L’amour à l’épine

« L’amour à l’épine »
toile de Willam Adolphe bouguereau

Je suis né au belvédère à Casablanca, un quartier, à une certaine époque, riche en arbres. Ces arbres ont longtemps pour moi, délimité seulement les rues principales et tendu leurs vieux troncs cerclés de ciment aux chiens-promeneurs de l’aube grisâtre. L’écorce qui accueillait nos cœurs transpercés, nos aphorismes péremptoires, c’étaient nos bureaux d’écoliers. Tapi derrière un livre dressé, un audacieux parvenait parfois à inscrire de la pointe de son compas, un poème tout entier pour sa dulcinée. Un quatrain à l’encre violette attira un jour mon attention et je me sentis soulagé de ne pas en être l’expéditeur afin de ne pas attirer un autre genre d’attention (pas des plus agréables) chez ma charmante enseignante à qui je témoignais un amour candide.

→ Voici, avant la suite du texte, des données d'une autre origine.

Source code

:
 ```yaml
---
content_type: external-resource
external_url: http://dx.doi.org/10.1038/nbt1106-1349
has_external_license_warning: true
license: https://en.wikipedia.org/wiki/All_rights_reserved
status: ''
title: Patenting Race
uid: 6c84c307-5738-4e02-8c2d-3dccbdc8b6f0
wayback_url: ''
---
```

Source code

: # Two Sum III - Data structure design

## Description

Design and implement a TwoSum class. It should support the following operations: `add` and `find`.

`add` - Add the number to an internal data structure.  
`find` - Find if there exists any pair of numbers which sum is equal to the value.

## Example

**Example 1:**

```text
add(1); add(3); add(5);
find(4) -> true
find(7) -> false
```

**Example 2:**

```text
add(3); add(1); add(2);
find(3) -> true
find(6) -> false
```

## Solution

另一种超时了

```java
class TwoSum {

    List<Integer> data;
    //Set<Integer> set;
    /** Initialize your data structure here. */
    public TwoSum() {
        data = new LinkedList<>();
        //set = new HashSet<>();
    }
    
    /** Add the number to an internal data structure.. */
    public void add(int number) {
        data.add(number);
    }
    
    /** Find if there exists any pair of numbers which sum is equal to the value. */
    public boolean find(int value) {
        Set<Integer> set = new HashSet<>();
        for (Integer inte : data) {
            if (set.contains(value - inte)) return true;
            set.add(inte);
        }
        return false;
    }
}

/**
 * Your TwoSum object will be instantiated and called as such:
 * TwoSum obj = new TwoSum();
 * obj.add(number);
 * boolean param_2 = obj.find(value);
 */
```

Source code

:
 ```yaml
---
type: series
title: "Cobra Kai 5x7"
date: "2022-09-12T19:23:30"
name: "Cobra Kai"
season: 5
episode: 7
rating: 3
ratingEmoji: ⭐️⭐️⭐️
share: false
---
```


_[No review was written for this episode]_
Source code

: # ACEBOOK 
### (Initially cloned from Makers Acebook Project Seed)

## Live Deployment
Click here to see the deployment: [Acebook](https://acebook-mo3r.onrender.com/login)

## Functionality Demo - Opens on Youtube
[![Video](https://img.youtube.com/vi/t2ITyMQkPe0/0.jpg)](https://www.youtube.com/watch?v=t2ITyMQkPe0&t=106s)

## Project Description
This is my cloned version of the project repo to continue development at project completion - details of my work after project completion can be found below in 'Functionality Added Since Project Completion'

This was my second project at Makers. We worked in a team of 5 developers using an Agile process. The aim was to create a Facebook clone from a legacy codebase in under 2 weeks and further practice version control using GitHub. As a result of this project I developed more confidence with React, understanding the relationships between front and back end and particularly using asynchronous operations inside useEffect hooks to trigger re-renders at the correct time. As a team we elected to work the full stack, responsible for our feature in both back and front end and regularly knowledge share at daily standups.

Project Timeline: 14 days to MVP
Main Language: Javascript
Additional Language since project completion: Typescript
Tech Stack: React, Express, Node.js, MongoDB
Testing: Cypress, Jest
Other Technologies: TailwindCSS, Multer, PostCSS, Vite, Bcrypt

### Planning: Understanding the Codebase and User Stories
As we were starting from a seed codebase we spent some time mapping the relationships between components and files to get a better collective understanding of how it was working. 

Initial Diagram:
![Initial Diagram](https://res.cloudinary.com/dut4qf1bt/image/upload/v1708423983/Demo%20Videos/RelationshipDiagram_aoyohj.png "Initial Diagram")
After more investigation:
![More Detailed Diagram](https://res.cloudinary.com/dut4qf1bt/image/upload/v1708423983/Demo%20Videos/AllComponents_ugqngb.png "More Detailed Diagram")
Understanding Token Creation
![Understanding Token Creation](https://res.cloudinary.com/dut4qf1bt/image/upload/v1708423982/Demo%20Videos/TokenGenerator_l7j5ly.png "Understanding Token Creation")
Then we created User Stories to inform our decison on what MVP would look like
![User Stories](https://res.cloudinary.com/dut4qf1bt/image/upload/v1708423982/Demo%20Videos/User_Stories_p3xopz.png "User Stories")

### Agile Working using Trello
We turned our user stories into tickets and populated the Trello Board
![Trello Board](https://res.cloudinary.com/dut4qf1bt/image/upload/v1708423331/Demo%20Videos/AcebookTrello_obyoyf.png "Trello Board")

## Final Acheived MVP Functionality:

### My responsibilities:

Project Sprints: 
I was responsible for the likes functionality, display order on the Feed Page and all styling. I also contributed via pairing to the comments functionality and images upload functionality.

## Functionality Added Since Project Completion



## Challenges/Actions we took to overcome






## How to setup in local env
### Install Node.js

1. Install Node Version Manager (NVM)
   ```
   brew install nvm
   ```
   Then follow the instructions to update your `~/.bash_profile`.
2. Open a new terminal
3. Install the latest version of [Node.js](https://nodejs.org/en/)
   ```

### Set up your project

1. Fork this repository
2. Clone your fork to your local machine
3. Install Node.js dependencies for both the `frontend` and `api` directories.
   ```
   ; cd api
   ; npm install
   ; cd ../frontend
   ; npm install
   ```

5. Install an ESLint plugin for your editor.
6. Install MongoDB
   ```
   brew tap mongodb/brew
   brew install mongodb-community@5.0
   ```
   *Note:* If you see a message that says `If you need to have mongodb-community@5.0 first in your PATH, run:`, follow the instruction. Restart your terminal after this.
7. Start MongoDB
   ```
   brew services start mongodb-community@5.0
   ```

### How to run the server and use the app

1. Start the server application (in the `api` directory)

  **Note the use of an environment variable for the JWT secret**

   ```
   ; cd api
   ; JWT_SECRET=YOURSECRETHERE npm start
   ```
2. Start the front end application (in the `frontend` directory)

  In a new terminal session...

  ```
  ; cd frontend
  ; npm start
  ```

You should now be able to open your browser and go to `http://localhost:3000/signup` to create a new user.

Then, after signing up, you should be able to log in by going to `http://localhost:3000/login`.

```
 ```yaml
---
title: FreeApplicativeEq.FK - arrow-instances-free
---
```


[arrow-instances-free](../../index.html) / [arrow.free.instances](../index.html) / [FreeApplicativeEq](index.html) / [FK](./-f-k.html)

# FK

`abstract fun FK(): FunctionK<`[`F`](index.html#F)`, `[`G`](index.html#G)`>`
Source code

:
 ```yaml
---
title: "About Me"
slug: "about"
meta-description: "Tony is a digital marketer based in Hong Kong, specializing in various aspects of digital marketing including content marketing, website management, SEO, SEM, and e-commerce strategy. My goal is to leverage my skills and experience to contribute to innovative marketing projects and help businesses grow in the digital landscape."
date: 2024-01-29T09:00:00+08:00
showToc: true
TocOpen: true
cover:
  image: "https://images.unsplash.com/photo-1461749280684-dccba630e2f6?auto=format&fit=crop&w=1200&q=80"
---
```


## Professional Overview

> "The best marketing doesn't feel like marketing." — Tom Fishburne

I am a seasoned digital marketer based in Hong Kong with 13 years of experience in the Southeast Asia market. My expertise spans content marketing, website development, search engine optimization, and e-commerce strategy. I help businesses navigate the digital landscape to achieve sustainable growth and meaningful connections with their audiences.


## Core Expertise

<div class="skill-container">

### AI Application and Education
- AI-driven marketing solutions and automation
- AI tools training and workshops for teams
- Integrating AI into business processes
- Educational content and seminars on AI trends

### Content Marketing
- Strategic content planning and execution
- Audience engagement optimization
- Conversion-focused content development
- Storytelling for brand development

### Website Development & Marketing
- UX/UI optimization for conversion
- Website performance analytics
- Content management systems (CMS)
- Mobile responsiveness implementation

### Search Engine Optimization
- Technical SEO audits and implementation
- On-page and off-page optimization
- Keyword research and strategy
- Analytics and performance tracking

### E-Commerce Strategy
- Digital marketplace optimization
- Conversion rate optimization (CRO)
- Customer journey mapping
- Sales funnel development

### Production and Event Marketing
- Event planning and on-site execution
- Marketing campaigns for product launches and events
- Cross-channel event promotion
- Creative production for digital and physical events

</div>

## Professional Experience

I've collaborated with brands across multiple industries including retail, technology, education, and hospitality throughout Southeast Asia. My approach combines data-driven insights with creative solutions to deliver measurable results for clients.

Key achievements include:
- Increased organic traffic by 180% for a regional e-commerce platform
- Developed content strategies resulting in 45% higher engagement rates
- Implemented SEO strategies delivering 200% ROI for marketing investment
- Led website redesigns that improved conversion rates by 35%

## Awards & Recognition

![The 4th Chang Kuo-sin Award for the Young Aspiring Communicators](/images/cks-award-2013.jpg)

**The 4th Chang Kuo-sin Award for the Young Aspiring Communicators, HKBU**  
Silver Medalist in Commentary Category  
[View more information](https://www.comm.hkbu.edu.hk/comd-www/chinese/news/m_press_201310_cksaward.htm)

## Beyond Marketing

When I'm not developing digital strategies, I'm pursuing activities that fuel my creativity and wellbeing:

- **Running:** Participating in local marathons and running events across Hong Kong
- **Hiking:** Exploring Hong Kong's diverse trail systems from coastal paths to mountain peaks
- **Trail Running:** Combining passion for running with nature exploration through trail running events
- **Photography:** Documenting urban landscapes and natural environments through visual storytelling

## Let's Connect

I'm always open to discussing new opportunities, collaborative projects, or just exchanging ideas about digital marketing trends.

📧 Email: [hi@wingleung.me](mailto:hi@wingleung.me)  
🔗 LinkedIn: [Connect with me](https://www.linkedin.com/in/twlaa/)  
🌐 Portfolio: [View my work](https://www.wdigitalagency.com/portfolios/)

« On se veut, On s’enlace, On se lasse, On s’en veut »

On se veut…vouloir l’autre comme on veut son pain, avec la certitude qu’il nous le faut, avec la servitude qu’il nous le faut…

Le manger, l’assimiler pour ne faire qu’un, à condition que ce soit moi! Car cette belle complétude dans laquelle je pensais m’enrichir des qualités de l’autre, me devient peu à peu insupportable. Ce qui me plaisait chez lui est vraisemblablement ce que j’ai renié ou refusé d’exploiter en moi. En d’autres termes, ce qui me fascine chez l’autre est exactement ce qui me terrifie pour moi.

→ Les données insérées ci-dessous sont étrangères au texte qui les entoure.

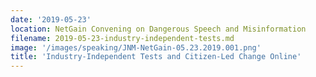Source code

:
 ```yaml
---
date: '2019-05-23'
location: NetGain Convening on Dangerous Speech and Misinformation
filename: 2019-05-23-industry-independent-tests.md
image: '/images/speaking/JNM-NetGain-05.23.2019.001.png'
title: 'Industry-Independent Tests and Citizen-Led Change Online'
---
```


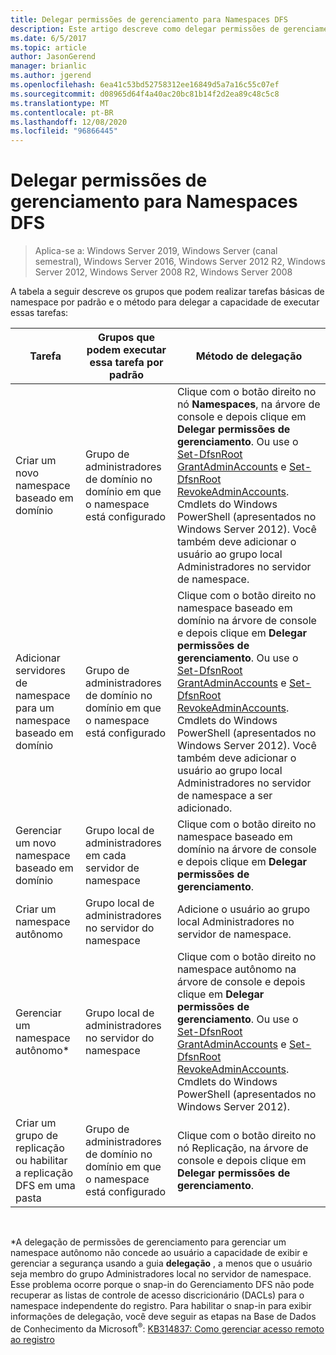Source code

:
 ```yaml
---
title: Delegar permissões de gerenciamento para Namespaces DFS
description: Este artigo descreve como delegar permissões de gerenciamento para namespaces DFS e quais grupos podem executar tarefas de namespace por padrão
ms.date: 6/5/2017
ms.topic: article
author: JasonGerend
manager: brianlic
ms.author: jgerend
ms.openlocfilehash: 6ea41c53bd52758312ee16849d5a7a16c55c07ef
ms.sourcegitcommit: d08965d64f4a40ac20bc81b14f2d2ea89c48c5c8
ms.translationtype: MT
ms.contentlocale: pt-BR
ms.lasthandoff: 12/08/2020
ms.locfileid: "96866445"
---
```

# <a name="delegate-management-permissions-for-dfs-namespaces"></a>Delegar permissões de gerenciamento para Namespaces DFS

> Aplica-se a: Windows Server 2019, Windows Server (canal semestral), Windows Server 2016, Windows Server 2012 R2, Windows Server 2012, Windows Server 2008 R2, Windows Server 2008

A tabela a seguir descreve os grupos que podem realizar tarefas básicas de namespace por padrão e o método para delegar a capacidade de executar essas tarefas:

|Tarefa | Grupos que podem executar essa tarefa por padrão | Método de delegação |
|---|---|---|
|Criar um novo namespace baseado em domínio|Grupo de administradores de domínio no domínio em que o namespace está configurado|Clique com o botão direito no nó **Namespaces**, na árvore de console e depois clique em **Delegar permissões de gerenciamento**. Ou use o [Set-DfsnRoot GrantAdminAccounts](/powershell/module/dfsn/set-dfsnroot) e [Set-DfsnRoot RevokeAdminAccounts](/powershell/module/dfsn/set-dfsnroot). Cmdlets do Windows PowerShell (apresentados no Windows Server 2012). Você também deve adicionar o usuário ao grupo local Administradores no servidor de namespace.|
|Adicionar servidores de namespace para um namespace baseado em domínio|Grupo de administradores de domínio no domínio em que o namespace está configurado| Clique com o botão direito no namespace baseado em domínio na árvore de console e depois clique em **Delegar permissões de gerenciamento**. Ou use o [Set-DfsnRoot GrantAdminAccounts](/powershell/module/dfsn/set-dfsnroot) e [Set-DfsnRoot RevokeAdminAccounts](/powershell/module/dfsn/set-dfsnroot). Cmdlets do Windows PowerShell (apresentados no Windows Server 2012). Você também deve adicionar o usuário ao grupo local Administradores no servidor de namespace a ser adicionado.|
|Gerenciar um novo namespace baseado em domínio|Grupo local de administradores em cada servidor de namespace| Clique com o botão direito no namespace baseado em domínio na árvore de console e depois clique em **Delegar permissões de gerenciamento**. |
|Criar um namespace autônomo|Grupo local de administradores no servidor do namespace| Adicione o usuário ao grupo local Administradores no servidor de namespace. |
|Gerenciar um namespace autônomo*|Grupo local de administradores no servidor do namespace| Clique com o botão direito no namespace autônomo na árvore de console e depois clique em **Delegar permissões de gerenciamento**. Ou use o [Set-DfsnRoot GrantAdminAccounts](/powershell/module/dfsn/set-dfsnroot) e [Set-DfsnRoot RevokeAdminAccounts](/powershell/module/dfsn/set-dfsnroot). Cmdlets do Windows PowerShell (apresentados no Windows Server 2012).|
|Criar um grupo de replicação ou habilitar a replicação DFS em uma pasta|Grupo de administradores de domínio no domínio em que o namespace está configurado| Clique com o botão direito no nó Replicação, na árvore de console e depois clique em **Delegar permissões de gerenciamento**. |

<br />

\*A delegação de permissões de gerenciamento para gerenciar um namespace autônomo não concede ao usuário a capacidade de exibir e gerenciar a segurança usando a guia **delegação** , a menos que o usuário seja membro do grupo Administradores local no servidor de namespace. Esse problema ocorre porque o snap-in do Gerenciamento DFS não pode recuperar as listas de controle de acesso discricionário (DACLs) para o namespace independente do registro. Para habilitar o snap-in para exibir informações de delegação, você deve seguir as etapas na Base de Dados de Conhecimento da Microsoft<sup>®</sup>: [KB314837: Como gerenciar acesso remoto ao registro](https://go.microsoft.com/fwlink?linkid=46803)
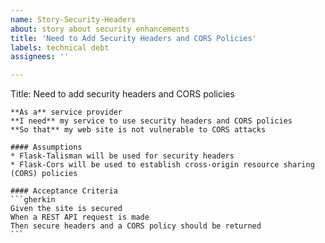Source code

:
 ```yaml
---
name: Story-Security-Headers
about: story about security enhancements
title: 'Need to Add Security Headers and CORS Policies'
labels: technical debt
assignees: ''

---
```


Title: Need to add security headers and CORS policies

    **As a** service provider
    **I need** my service to use security headers and CORS policies
    **So that** my web site is not vulnerable to CORS attacks

    #### Assumptions
    * Flask-Talisman will be used for security headers
    * Flask-Cors will be used to establish cross-origin resource sharing (CORS) policies

    #### Acceptance Criteria
    ```gherkin
    Given the site is secured
    When a REST API request is made
    Then secure headers and a CORS policy should be returned
    ```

L’assimiler, c’est prendre un risque…d’indigestion.
On s’enlace, on s’embrasse et très vite on s’embarrasse!…surtout elles où l’embarras devient « cloque »…
Mais tout cela se joue à notre insu. Le problème avec l’inconscient, c’est que s’il était conscient, on ne l’appellerait pas l’inconscient…

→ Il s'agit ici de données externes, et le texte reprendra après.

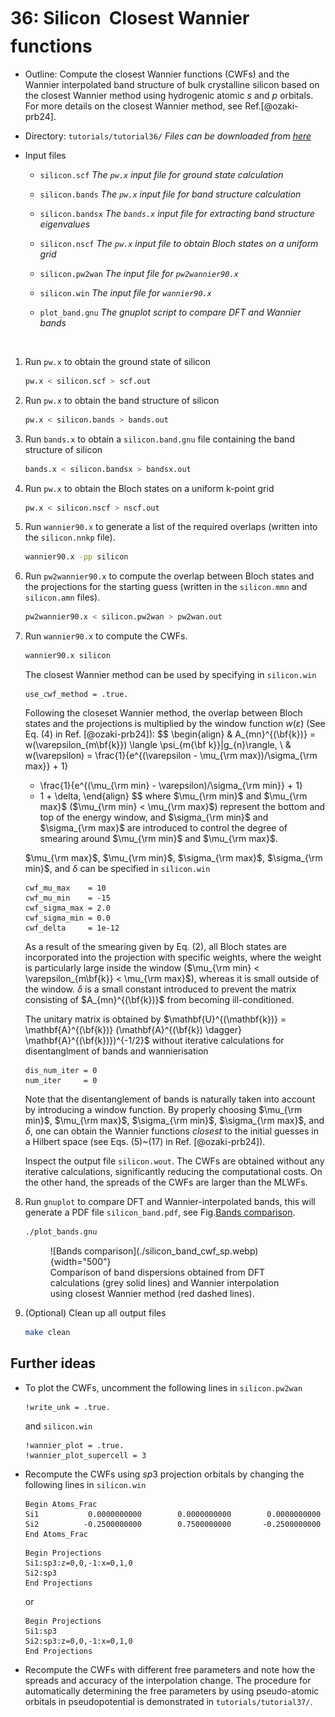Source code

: # 36: Silicon &#151; Closest Wannier functions

- Outline: Compute the closest Wannier functions (CWFs) and
    the Wannier interpolated band structure of
    bulk crystalline silicon based on the closest Wannier method
    using hydrogenic atomic $s$ and $p$ orbitals.
    For more details on the closest Wannier method, see Ref.[@ozaki-prb24].

- Directory: `tutorials/tutorial36/` *Files can be downloaded from
    [here](https://github.com/wannier-developers/wannier90/tree/develop/tutorials/tutorial36)*

- Input files

    - `silicon.scf` *The `pw.x` input file for ground state calculation*

    - `silicon.bands` *The `pw.x` input file for band structure calculation*

    - `silicon.bandsx` *The `bands.x` input file for extracting band structure eigenvalues*

    - `silicon.nscf` *The `pw.x` input file to obtain Bloch states on a uniform grid*

    - `silicon.pw2wan` *The input file for `pw2wannier90.x`*

    - `silicon.win` *The input file for `wannier90.x`*

    - `plot_band.gnu` *The gnuplot script to compare DFT and Wannier bands*

&nbsp;

1. Run `pw.x` to obtain the ground state of silicon

    ```bash title="Terminal"
    pw.x < silicon.scf > scf.out
    ```

2. Run `pw.x` to obtain the band structure of silicon

    ```bash title="Terminal"
    pw.x < silicon.bands > bands.out
    ```

3. Run `bands.x` to obtain a `silicon.band.gnu` file containing the band
    structure of silicon

    ```bash title="Terminal"
    bands.x < silicon.bandsx > bandsx.out
    ```

4. Run `pw.x` to obtain the Bloch states on a uniform k-point grid

    ```bash title="Terminal"
    pw.x < silicon.nscf > nscf.out
    ```

5. Run `wannier90.x` to generate a list of the required overlaps (written into the
    `silicon.nnkp` file).

    ```bash title="Terminal"
    wannier90.x -pp silicon
    ```

6. Run `pw2wannier90.x` to compute the overlap between Bloch states and
    the projections for the starting guess (written in the `silicon.mmn`
    and `silicon.amn` files).

    ```bash title="Terminal"
    pw2wannier90.x < silicon.pw2wan > pw2wan.out
    ```

7. Run `wannier90.x` to compute the CWFs.

    ```bash title="Terminal"
    wannier90.x silicon
    ```

    The closest Wannier method can be used by specifying in `silicon.win`

    ```vi title="Input file"
    use_cwf_method = .true.
    ```

    Following the closeset Wannier method, the overlap between Bloch states and
    the projections is multiplied by the window function $w(\varepsilon)$
    (See Eq. (4) in Ref. [@ozaki-prb24]):
    $$
    \begin{align}
    & A_{mn}^{(\bf{k})} = w(\varepsilon_{m\bf{k}}) \langle \psi_{m{\bf k}}|g_{n}\rangle,
    \\
    & w(\varepsilon)
    = \frac{1}{e^{(\varepsilon - \mu_{\rm max})/\sigma_{\rm max}} + 1}
    - \frac{1}{e^{(\mu_{\rm min} - \varepsilon)/\sigma_{\rm min}} + 1}
    - 1 + \delta,
    \end{align}
    $$
    where $\mu_{\rm min}$ and $\mu_{\rm max}$ ($\mu_{\rm min} < \mu_{\rm max}$)
    represent the bottom and top of the energy window, and
    $\sigma_{\rm min}$ and $\sigma_{\rm max}$ are introduced to control
    the degree of smearing around $\mu_{\rm min}$ and $\mu_{\rm max}$.

    $\mu_{\rm max}$, $\mu_{\rm min}$, $\sigma_{\rm max}$, $\sigma_{\rm min}$, and
    $\delta$ can be specified in `silicon.win`

    ```vi title="Input file"
    cwf_mu_max    = 10
    cwf_mu_min    = -15
    cwf_sigma_max = 2.0
    cwf_sigma_min = 0.0
    cwf_delta     = 1e-12
    ```

    As a result of the smearing given by Eq. (2),
    all Bloch states are incorporated into
    the projection with specific weights, where the weight is
    particularly large inside the window
    ($\mu_{\rm min} < \varepsilon_{m\bf{k}} < \mu_{\rm max}$),
    whereas it is small outside of the window.
    $\delta$ is a small constant introduced to prevent the matrix
    consisting of $A_{mn}^{(\bf{k})}$ from becoming ill-conditioned.

    The unitary matrix is obtained by
    $\mathbf{U}^{(\mathbf{k})} = \mathbf{A}^{(\bf{k})}
    (\mathbf{A}^{(\bf{k}) \dagger} \mathbf{A}^{(\bf{k})})^{-1/2}$
    without iterative calculations for disentanglment of bands
    and wannierisation

    ```vi title="Input file"
    dis_num_iter = 0
    num_iter     = 0
    ```

    Note that the disentanglement of bands is naturally
    taken into account by introducing a window function.
    By properly choosing $\mu_{\rm min}$, $\mu_{\rm max}$,
    $\sigma_{\rm min}$, $\sigma_{\rm max}$, and $\delta$,
    one can obtain the Wannier functions *closest* to the initial guesses in
    a Hilbert space (see Eqs. (5)~(17) in Ref. [@ozaki-prb24]).

    Inspect the output file `silicon.wout`.
    The CWFs are obtained without any iterative calculations,
    significantly reducing the computational costs.
    On the other hand, the spreads of the CWFs are larger than the MLWFs.

8. Run `gnuplot` to compare DFT and Wannier-interpolated bands,
   this will generate a PDF file `silicon_band.pdf`, see
   Fig.[Bands comparison](#fig:silicon_band).

    ```bash title="Terminal"
    ./plot_bands.gnu
    ```

    <figure markdown="span" id="fig:silicon_band">
    ![Bands comparison](./silicon_band_cwf_sp.webp){width="500"}
    <figcaption> Comparison of band dispersions obtained from
    DFT calculations (grey solid lines) and Wannier interpolation using
    closest Wannier method (red dashed lines).
    </figcaption>
    </figure>

9. (Optional) Clean up all output files

    ```bash title="Terminal"
    make clean
    ```

## Further ideas

- To plot the CWFs, uncomment the following lines in
    `silicon.pw2wan`

    ```vi title="Input file"
    !write_unk = .true.
    ```

    and `silicon.win`

    ```vi title="Input file"
    !wannier_plot = .true.
    !wannier_plot_supercell = 3
    ```

- Recompute the CWFs using $sp3$ projection orbitals by changing
  the following lines in `silicon.win`

    ```vi title="Input file"
    Begin Atoms_Frac
    Si1           0.0000000000        0.0000000000        0.0000000000
    Si2          -0.2500000000        0.7500000000       -0.2500000000
    End Atoms_Frac
    ```

    ```vi title="Input file"
    Begin Projections
    Si1:sp3:z=0,0,-1:x=0,1,0
    Si2:sp3
    End Projections
    ```

    or

    ```vi title="Input file"
    Begin Projections
    Si1:sp3
    Si2:sp3:z=0,0,-1:x=0,1,0
    End Projections
    ```

- Recompute the CWFs with different free parameters and
  note how the spreads and accuracy of the interpolation change.
  The procedure for automatically determining the free parameters
  by using pseudo-atomic orbitals in pseudopotential is demonstrated
  in `tutorials/tutorial37/`.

Lorsque je ressens ce mal-être, j’évoque la déception:  » Tu as tellement changé! » ou la lassitude: « tu ne changeras donc jamais! ».

Je ne sais pas trouver ce regard réflexif qui me ramènerait à moi même. Comme un adolescent dépité devant une image pieuse retrouvée dans un missel et dont l’ange au drapé couleur dragée n’évoquerait plus aucune rêverie, je crie à la supercherie.
Devant cette image affadie, racornie, je t’en veux. Littéralement, « je te veux du mal ».

Je te maudis pour te punir du mal que tu me fais, quand je ne veux pas voir comment je me fais du mal à travers toi. Je me fais du mal en refusant le travail d’intégration que tu me proposes.

En me précipitant vers une autre relation où tout semblera de nouveau possible. En croyant évoluer, quand j’avance toujours plus loin, peut être, mais jamais plus profond…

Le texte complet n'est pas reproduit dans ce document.